**Try it:** The whole listing below is to be copied exactly.

*** Block opens ***

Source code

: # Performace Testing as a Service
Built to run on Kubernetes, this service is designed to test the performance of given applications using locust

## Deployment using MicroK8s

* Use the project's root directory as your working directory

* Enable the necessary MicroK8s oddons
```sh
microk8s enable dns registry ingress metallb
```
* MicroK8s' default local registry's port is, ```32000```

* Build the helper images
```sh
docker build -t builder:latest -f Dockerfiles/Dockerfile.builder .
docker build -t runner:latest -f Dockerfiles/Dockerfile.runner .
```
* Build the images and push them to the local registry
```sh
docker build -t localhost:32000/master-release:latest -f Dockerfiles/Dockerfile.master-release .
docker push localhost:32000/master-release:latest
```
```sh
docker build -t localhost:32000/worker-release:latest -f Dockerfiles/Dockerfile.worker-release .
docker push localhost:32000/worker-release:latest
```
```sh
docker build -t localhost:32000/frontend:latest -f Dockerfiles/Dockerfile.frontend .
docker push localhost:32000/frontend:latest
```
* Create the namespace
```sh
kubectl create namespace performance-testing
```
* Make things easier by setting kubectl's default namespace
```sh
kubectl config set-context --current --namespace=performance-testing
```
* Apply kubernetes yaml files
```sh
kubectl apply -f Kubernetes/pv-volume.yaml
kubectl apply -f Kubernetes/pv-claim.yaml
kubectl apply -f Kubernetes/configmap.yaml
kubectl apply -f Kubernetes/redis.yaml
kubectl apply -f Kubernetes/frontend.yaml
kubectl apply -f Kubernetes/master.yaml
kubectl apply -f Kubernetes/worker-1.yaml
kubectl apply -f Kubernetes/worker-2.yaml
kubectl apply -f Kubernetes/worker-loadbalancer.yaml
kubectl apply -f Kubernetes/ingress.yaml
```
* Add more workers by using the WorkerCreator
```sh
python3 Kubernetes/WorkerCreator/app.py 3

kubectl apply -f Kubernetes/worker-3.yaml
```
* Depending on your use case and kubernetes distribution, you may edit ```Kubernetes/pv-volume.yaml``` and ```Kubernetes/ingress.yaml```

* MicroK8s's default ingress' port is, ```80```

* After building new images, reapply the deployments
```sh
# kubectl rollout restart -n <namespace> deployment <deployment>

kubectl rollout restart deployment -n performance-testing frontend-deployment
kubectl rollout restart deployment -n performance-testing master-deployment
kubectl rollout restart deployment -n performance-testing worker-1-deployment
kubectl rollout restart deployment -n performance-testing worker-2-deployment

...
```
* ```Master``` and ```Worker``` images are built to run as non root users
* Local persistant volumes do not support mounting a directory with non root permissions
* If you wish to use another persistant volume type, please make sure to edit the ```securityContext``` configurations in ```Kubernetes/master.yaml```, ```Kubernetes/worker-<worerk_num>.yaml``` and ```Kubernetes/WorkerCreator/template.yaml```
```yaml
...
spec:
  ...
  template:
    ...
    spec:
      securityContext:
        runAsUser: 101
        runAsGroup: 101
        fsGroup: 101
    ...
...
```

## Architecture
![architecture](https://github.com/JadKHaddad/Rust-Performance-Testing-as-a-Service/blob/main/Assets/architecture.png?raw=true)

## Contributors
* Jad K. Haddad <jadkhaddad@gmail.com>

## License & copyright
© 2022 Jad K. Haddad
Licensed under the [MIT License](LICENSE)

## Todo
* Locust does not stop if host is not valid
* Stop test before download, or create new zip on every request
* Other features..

*** Block closes ***

**Answer:**
Source code

: # Performace Testing as a Service
Built to run on Kubernetes, this service is designed to test the performance of given applications using locust

## Deployment using MicroK8s

* Use the project's root directory as your working directory

* Enable the necessary MicroK8s oddons
```sh
microk8s enable dns registry ingress metallb
```
* MicroK8s' default local registry's port is, ```32000```

* Build the helper images
```sh
docker build -t builder:latest -f Dockerfiles/Dockerfile.builder .
docker build -t runner:latest -f Dockerfiles/Dockerfile.runner .
```
* Build the images and push them to the local registry
```sh
docker build -t localhost:32000/master-release:latest -f Dockerfiles/Dockerfile.master-release .
docker push localhost:32000/master-release:latest
```
```sh
docker build -t localhost:32000/worker-release:latest -f Dockerfiles/Dockerfile.worker-release .
docker push localhost:32000/worker-release:latest
```
```sh
docker build -t localhost:32000/frontend:latest -f Dockerfiles/Dockerfile.frontend .
docker push localhost:32000/frontend:latest
```
* Create the namespace
```sh
kubectl create namespace performance-testing
```
* Make things easier by setting kubectl's default namespace
```sh
kubectl config set-context --current --namespace=performance-testing
```
* Apply kubernetes yaml files
```sh
kubectl apply -f Kubernetes/pv-volume.yaml
kubectl apply -f Kubernetes/pv-claim.yaml
kubectl apply -f Kubernetes/configmap.yaml
kubectl apply -f Kubernetes/redis.yaml
kubectl apply -f Kubernetes/frontend.yaml
kubectl apply -f Kubernetes/master.yaml
kubectl apply -f Kubernetes/worker-1.yaml
kubectl apply -f Kubernetes/worker-2.yaml
kubectl apply -f Kubernetes/worker-loadbalancer.yaml
kubectl apply -f Kubernetes/ingress.yaml
```
* Add more workers by using the WorkerCreator
```sh
python3 Kubernetes/WorkerCreator/app.py 3

kubectl apply -f Kubernetes/worker-3.yaml
```
* Depending on your use case and kubernetes distribution, you may edit ```Kubernetes/pv-volume.yaml``` and ```Kubernetes/ingress.yaml```

* MicroK8s's default ingress' port is, ```80```

* After building new images, reapply the deployments
```sh
# kubectl rollout restart -n <namespace> deployment <deployment>

kubectl rollout restart deployment -n performance-testing frontend-deployment
kubectl rollout restart deployment -n performance-testing master-deployment
kubectl rollout restart deployment -n performance-testing worker-1-deployment
kubectl rollout restart deployment -n performance-testing worker-2-deployment

...
```
* ```Master``` and ```Worker``` images are built to run as non root users
* Local persistant volumes do not support mounting a directory with non root permissions
* If you wish to use another persistant volume type, please make sure to edit the ```securityContext``` configurations in ```Kubernetes/master.yaml```, ```Kubernetes/worker-<worerk_num>.yaml``` and ```Kubernetes/WorkerCreator/template.yaml```
```yaml
...
spec:
  ...
  template:
    ...
    spec:
      securityContext:
        runAsUser: 101
        runAsGroup: 101
        fsGroup: 101
    ...
...
```

## Architecture
![architecture](https://github.com/JadKHaddad/Rust-Performance-Testing-as-a-Service/blob/main/Assets/architecture.png?raw=true)

## Contributors
* Jad K. Haddad <jadkhaddad@gmail.com>

## License & copyright
© 2022 Jad K. Haddad
Licensed under the [MIT License](LICENSE)

## Todo
* Locust does not stop if host is not valid
* Stop test before download, or create new zip on every request
* Other features..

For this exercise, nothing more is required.